Anomaly Detection Architecture

Technical architecture documentation for the anomaly detection system in Baselinr.

Overview

The anomaly detection system automatically identifies outliers and seasonal anomalies in profiling metrics using learned expectations as baselines. It supports multiple detection methods including IQR, MAD, EWMA, trend/seasonality decomposition, and regime shift detection.

System Design

High-Level Flow

Profiling Run Complete
    ↓
ResultWriter.write_results()
    ↓
_learn_expectations() [if enabled]
    ↓
_detect_anomalies() [if enabled]
    ↓
For each column + numeric metric:
    ↓
AnomalyDetector.detect_anomalies()
    ↓
Retrieve learned expectation from ExpectationStorage
    ↓
If expectation exists:
    ↓
Run enabled detection methods:
    - Control limits check (from expectation)
    - IQR detection (from historical data)
    - MAD detection (from historical data)
    - EWMA detection (from expectation)
    - Trend/seasonality detection (from historical series)
    - Regime shift detection (from historical data)
    ↓
Aggregate results
    ↓
Categorize anomalies by type
    ↓
Emit AnomalyDetected events via EventBus
    ↓
Store in baselinr_events table (via SQLEventHook)

Components

1. AnomalyDetector (`baselinr/anomaly/detector.py`)
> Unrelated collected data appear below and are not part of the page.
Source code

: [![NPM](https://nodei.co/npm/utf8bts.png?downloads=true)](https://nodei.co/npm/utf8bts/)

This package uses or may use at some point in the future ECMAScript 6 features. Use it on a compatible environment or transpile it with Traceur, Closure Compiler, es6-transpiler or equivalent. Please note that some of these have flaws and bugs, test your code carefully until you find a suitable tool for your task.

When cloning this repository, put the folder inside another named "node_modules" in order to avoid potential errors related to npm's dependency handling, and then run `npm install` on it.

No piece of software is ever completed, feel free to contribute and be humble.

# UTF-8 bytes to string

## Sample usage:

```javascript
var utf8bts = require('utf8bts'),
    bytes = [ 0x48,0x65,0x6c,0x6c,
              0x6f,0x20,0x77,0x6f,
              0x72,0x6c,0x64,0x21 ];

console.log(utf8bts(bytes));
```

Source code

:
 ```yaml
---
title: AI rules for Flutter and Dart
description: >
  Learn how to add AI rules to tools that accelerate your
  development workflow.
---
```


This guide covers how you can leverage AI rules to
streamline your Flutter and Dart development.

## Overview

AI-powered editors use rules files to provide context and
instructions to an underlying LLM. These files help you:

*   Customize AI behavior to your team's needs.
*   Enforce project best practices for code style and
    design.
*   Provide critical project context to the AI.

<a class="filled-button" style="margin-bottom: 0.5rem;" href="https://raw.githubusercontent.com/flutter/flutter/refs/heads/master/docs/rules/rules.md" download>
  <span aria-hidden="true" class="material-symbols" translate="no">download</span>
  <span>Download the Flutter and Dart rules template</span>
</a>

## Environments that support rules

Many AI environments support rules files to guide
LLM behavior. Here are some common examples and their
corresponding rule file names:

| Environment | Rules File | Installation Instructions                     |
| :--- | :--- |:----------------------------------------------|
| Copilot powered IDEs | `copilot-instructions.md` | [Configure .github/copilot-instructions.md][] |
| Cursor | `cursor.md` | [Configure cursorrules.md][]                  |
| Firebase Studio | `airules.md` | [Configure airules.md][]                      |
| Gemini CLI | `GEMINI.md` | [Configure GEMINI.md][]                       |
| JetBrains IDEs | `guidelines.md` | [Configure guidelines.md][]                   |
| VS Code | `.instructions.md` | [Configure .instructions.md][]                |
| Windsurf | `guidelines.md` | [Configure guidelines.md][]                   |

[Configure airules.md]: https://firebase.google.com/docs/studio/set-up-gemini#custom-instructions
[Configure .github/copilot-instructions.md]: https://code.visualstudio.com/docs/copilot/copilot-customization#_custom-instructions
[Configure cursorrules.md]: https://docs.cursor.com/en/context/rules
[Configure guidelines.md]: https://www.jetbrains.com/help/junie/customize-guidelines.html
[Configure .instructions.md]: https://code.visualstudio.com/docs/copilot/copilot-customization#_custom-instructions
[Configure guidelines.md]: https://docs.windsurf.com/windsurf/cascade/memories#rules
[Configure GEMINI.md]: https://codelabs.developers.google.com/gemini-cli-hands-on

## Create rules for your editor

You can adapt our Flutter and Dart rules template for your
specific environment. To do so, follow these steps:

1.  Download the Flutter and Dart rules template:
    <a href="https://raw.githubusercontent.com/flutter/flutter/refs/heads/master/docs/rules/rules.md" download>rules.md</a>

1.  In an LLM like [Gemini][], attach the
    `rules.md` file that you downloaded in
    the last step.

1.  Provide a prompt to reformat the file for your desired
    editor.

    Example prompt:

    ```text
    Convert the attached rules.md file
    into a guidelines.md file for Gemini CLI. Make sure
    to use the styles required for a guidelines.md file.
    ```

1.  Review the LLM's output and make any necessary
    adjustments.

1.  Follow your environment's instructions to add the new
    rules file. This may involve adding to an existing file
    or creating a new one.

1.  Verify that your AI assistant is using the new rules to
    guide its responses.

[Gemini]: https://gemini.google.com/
Main orchestrator that coordinates multiple detection methods.

Key Methods:

detect_anomalies() - Main entry point, orchestrates detection
_check_control_limits() - Checks against control limits from expectations
_get_historical_metrics() - Queries historical metric values for IQR/MAD
_get_historical_series() - Queries time-series data for trend/seasonality
_categorize_anomaly() - Maps anomalies to specific types (row_count_spike, etc.)
emit_anomaly_events() - Emits events via EventBus

Design Decisions:

Requires learned expectations to exist (returns early if not found)
Runs multiple detection methods in parallel (where possible)
Aggregates results from all methods
Uses expectations as baselines (control limits, EWMA values)
Falls back to raw historical data for methods that need distributions (IQR, MAD)

2. Detection Methods (`baselinr/anomaly/detection_methods.py`)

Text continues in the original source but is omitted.